:: Input data
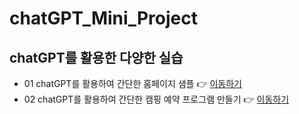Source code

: # chatGPT_Mini_Project

## chatGPT를 활용한 다양한 실습
- 01 chatGPT를 활용하여 간단한 홈페이지 샘플 👉 [이동하기](https://jungddaseul.github.io/chatGPT_Mini_Project/mypage_web/mypage.html)
- 02 chatGPT를 활용하여 간단한 캠핑 예약 프로그램 만들기 👉 [이동하기](https://github.com/Jungddaseul/chatGPT_Mini_Project/python_programming.git)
::::
What the task asks → Copy out every line from the data above that has "이동하기" in it.

Exercise response →
- 01 chatGPT를 활용하여 간단한 홈페이지 샘플 👉 [이동하기](https://jungddaseul.github.io/chatGPT_Mini_Project/mypage_web/mypage.html)
- 02 chatGPT를 활용하여 간단한 캠핑 예약 프로그램 만들기 👉 [이동하기](https://github.com/Jungddaseul/chatGPT_Mini_Project/python_programming.git)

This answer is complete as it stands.